▼
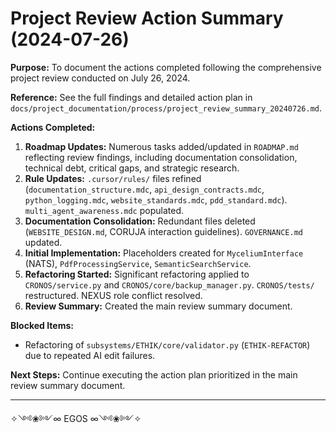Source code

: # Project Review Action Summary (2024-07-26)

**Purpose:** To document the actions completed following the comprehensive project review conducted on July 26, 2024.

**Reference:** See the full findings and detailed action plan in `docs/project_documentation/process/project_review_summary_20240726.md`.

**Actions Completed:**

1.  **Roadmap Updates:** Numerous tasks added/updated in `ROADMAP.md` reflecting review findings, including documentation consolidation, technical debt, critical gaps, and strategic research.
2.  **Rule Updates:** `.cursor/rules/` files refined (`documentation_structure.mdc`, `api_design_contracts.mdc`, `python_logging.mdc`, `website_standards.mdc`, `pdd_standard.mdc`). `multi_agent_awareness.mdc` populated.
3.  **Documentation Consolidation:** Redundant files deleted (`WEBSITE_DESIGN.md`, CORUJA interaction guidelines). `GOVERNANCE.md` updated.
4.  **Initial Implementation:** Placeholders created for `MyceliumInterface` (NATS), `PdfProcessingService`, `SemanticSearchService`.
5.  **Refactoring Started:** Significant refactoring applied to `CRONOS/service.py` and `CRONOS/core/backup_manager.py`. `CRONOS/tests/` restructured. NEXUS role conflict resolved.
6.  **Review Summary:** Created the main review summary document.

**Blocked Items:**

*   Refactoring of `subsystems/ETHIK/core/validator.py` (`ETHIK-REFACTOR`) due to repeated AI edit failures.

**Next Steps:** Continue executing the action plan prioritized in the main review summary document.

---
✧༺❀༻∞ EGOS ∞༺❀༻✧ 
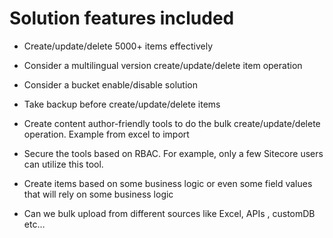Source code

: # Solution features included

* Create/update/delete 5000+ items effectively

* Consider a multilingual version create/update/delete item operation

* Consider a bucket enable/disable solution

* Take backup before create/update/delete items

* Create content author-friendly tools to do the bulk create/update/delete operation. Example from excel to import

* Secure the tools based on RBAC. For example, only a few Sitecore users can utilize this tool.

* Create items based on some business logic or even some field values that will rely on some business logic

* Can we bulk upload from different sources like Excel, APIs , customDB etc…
▲
▼
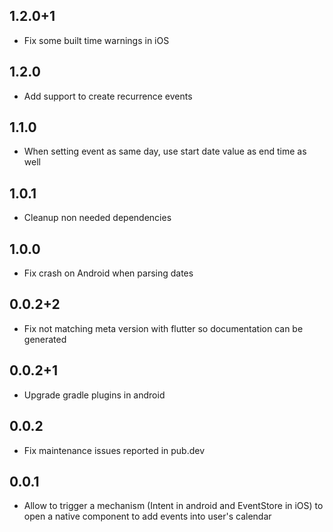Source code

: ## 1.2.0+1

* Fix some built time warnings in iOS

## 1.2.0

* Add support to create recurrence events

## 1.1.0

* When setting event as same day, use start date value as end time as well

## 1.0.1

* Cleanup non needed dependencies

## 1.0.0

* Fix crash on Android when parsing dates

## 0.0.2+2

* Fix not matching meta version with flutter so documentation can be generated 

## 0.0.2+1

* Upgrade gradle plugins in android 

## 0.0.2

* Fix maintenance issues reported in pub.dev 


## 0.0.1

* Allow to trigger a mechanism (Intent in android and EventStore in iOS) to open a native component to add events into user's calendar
▲
As listed above, the lines from the line with "5000+ items effectively" to the line with "before create/update/delete items" are to be echoed exactly, with both ends included and nothing added.

* Create/update/delete 5000+ items effectively

* Consider a multilingual version create/update/delete item operation

* Consider a bucket enable/disable solution

* Take backup before create/update/delete items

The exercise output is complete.